SAE stands for the Society of Automotive Engineers. It is an international body, sometimes called SAE International, and is responsible for setting standards that automotive lubricant manufacturers must adhere to in product formulation.
Why New Oil Grades?
Why were additional oil grades needed? Really, it comes down to the push for improved fuel economy and greater reliability within passenger vehicles. In order to achieve fuel economy improvements, higher technology engines with tighter tolerances are being designed and manufactured. Conventional grade motor oils are not well suited for these engines, so new oil types must be developed that offer low viscosity, combined with good high-temperature high-shear rate (HTHS) viscosity. This is necessary to reduce hydrodynamic friction between moving parts within the engine.
How Are SAE Grades Generally Assigned?
In the past, SAE motor oil grades were assigned in increments of 10. For instance, SAE 30 or SAE 50. When modern oil production capabilities came about and low-temperature performance was improved, this was added to the rating in increments of 5, combined with the W for winter. For instance, 0W20 or 10W30, 20W50, or 15W40. The problem with this naming/grading convention was that as oil was incrementally refined, it became possible that there would be significant overlap between various grades. The new grading/naming convention was conceived in order to help prevent this from happening. It actually debuted in 2013, with the release of SAE 16 grade motor oil.

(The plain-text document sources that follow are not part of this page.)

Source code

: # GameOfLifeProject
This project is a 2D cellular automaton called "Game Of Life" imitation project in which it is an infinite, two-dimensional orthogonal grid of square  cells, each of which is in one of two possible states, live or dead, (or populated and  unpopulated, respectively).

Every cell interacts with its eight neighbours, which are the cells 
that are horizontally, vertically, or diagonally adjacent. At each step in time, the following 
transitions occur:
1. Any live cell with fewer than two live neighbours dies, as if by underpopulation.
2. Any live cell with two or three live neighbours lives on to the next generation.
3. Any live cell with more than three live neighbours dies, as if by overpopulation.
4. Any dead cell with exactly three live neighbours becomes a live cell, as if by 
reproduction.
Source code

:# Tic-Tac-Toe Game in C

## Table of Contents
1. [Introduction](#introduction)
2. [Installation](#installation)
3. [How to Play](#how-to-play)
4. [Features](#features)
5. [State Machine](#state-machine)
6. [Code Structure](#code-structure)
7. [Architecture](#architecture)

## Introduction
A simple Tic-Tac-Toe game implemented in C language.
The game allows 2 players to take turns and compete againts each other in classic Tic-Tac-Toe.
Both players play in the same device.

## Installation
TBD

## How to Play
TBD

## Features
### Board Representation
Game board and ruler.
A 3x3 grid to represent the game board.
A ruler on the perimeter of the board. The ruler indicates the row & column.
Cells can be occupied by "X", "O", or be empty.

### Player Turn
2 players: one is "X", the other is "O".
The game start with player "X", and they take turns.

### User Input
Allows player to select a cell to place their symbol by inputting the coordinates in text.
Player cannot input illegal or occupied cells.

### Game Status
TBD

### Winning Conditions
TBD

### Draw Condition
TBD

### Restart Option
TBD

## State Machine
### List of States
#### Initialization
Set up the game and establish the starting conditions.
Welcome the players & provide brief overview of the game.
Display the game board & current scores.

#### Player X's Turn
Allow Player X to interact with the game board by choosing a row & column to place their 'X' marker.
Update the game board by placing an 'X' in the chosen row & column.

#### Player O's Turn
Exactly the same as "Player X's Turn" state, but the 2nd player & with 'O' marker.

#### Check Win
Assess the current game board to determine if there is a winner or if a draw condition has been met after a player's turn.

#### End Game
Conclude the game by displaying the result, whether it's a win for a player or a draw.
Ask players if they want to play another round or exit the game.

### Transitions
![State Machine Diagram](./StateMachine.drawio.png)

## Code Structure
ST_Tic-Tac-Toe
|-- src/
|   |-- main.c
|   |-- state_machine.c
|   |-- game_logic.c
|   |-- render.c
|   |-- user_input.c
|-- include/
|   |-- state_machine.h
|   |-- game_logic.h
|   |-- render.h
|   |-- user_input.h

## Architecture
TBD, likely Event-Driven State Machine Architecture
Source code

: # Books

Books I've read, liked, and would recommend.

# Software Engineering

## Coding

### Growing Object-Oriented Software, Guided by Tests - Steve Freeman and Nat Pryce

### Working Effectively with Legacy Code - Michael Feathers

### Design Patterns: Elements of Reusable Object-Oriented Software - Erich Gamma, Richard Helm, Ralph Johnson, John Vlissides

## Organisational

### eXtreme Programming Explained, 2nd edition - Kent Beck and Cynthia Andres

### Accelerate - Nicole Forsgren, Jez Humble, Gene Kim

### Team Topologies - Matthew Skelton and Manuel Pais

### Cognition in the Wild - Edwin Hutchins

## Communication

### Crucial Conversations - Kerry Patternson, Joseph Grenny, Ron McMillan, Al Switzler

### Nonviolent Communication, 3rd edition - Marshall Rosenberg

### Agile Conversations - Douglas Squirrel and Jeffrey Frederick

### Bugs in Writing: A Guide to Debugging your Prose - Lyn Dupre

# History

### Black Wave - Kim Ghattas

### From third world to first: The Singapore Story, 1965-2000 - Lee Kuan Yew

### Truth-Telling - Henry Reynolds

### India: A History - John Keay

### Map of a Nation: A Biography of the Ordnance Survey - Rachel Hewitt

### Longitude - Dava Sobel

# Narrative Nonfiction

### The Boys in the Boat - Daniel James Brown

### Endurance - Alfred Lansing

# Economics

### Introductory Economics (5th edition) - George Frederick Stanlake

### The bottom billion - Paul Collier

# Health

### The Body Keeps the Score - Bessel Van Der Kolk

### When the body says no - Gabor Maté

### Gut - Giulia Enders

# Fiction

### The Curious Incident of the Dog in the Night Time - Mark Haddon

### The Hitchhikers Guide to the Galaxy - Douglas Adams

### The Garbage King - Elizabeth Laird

SAE 8 grade motor oil has an HTHS dynamic viscosity of 1.7 mPa at 150 degrees Celsius, with a low-shear-rate minimum kinematic viscosity of 4.0 cSt and a maximum of less than 6.1 cSt at 100 degrees Celsius.
SAE 12 grade motor oil has an HTHS dynamic viscosity of 2.0 mPa at 150 degrees Celsius, combined with a low-shear-rate minimum kinematic viscosity of 5.0cSt and a maximum of less than 7.1 cSt at 100 degrees Celsius.
Can You Buy SAE 8 or 12 in Retail Stores?
The short answer to this question is no. There are currently no mass produced motor oils graded as SAE 8 or 12, or even 16. Once these oils are being manufactured, they will also only be usable within engines that have tolerances requiring these newer oils. Using the wrong oil grade in an engine can be highly damaging.
While SAE 8 and 12 might not be available for consumers currently, they do mark another step along the evolution of motor oils and engine technology.